In order to label the Golgi domain in mammalian cells with immunofluorescent probes, a candidate protein residing somewhere in the complex must be identified and targeted with a primary mono or polyclonal antibody. Giantin is a membrane-bound glycoprotein, which is resident in the cis and medial Golgi regions, and contains an elongated rod-like cytoplasmic domain that is at least 350 kiloDaltons in size. This highly conserved protein may be involved in intercisternal cross-bridge structures that are suspected to play a role in Golgi cisternae stacking. Polyclonal antibodies raised against the N-terminal 469 peptide residues of giantin react with a number of mammalian species, and monoclonal antibodies have been produced that detect the protein in avians, as well.

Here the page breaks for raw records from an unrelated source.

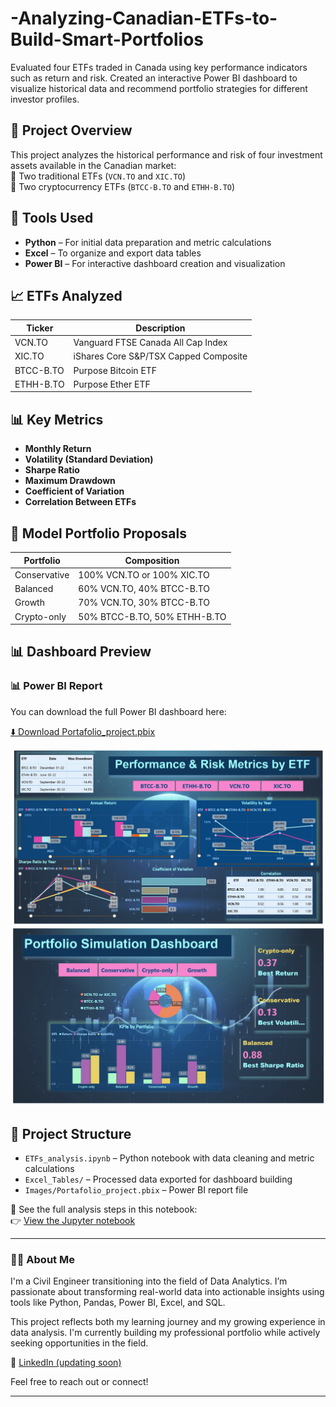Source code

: # -Analyzing-Canadian-ETFs-to-Build-Smart-Portfolios
Evaluated four ETFs traded in Canada using key performance indicators such as return and risk. Created an interactive Power BI dashboard to visualize historical data and recommend portfolio strategies for different investor profiles.

## 📌 Project Overview
This project analyzes the historical performance and risk of four investment assets available in the Canadian market:  
🔹 Two traditional ETFs (`VCN.TO` and `XIC.TO`)  
🔹 Two cryptocurrency ETFs (`BTCC-B.TO` and `ETHH-B.TO`)

## 🚀 Tools Used

- **Python** – For initial data preparation and metric calculations
- **Excel** – To organize and export data tables
- **Power BI** – For interactive dashboard creation and visualization

## 📈 ETFs Analyzed

| Ticker       | Description                          |
|--------------|--------------------------------------|
| VCN.TO       | Vanguard FTSE Canada All Cap Index   |
| XIC.TO       | iShares Core S&P/TSX Capped Composite|
| BTCC-B.TO    | Purpose Bitcoin ETF                  |
| ETHH-B.TO    | Purpose Ether ETF                    |

## 📊 Key Metrics

- **Monthly Return**
- **Volatility (Standard Deviation)**
- **Sharpe Ratio**
- **Maximum Drawdown**
- **Coefficient of Variation**
- **Correlation Between ETFs**

## 💼 Model Portfolio Proposals

| Portfolio     | Composition                           |
|---------------|---------------------------------------|
| Conservative  | 100% VCN.TO or 100% XIC.TO            |
| Balanced      | 60% VCN.TO, 40% BTCC-B.TO             |
| Growth        | 70% VCN.TO, 30% BTCC-B.TO             |
| Crypto-only   | 50% BTCC-B.TO, 50% ETHH-B.TO          |

## 📊 Dashboard Preview

### 📊 Power BI Report

You can download the full Power BI dashboard here:

[⬇️ Download Portafolio_project.pbix](https://github.com/MayeDiaz818/-Analyzing-Canadian-ETFs-to-Build-Smart-Portfolios/raw/main/Images/Portafolio_project.pbix)

![Dashboard Overview](Images/dashboard-1.png)
![Dashboard Overview](Images/dashboard-2.png)

## 📁 Project Structure
- `ETFs_analysis.ipynb` – Python notebook with data cleaning and metric calculations  
- `Excel_Tables/` – Processed data exported for dashboard building  
- `Images/Portafolio_project.pbix` – Power BI report file
  
📘 See the full analysis steps in this notebook:  
👉 [View the Jupyter notebook](Notebooks/ETFs_analysis_steps.ipynb)

---

### 👩‍💻 About Me

I'm a Civil Engineer transitioning into the field of Data Analytics. I’m passionate about transforming real-world data into actionable insights using tools like Python, Pandas, Power BI, Excel, and SQL.

This project reflects both my learning journey and my growing experience in data analysis. I'm currently building my professional portfolio while actively seeking opportunities in the field.

🔗 [LinkedIn (updating soon)](https://www.linkedin.com/in/mayerlin-diaz)

Feel free to reach out or connect!

---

The culture of Madin-Darby canine kidney epithelial cells appearing in the digital image above was fixed with paraformaldehyde, permeabilized, and treated with a mixture of rabbit (anti-giantin) and mouse (anti-histones; pan) primary antibodies, followed by secondary antibodies conjugated to Alexa Fluor 488 and Texas Red, respectively. The secondary antibody cocktail also contained Alexa Fluor 350 conjugated to phalloidin, designed to simultaneously target the filamentous actin network. Images were recorded in grayscale with a QImaging Retiga Fast-EXi camera system coupled to an Olympus BX-51 microscope equipped with bandpass emission fluorescence filter optical blocks provided by Omega Optical. During the processing stage, individual image channels were pseudocolored with RGB values corresponding to each of the fluorophore emission spectral profiles.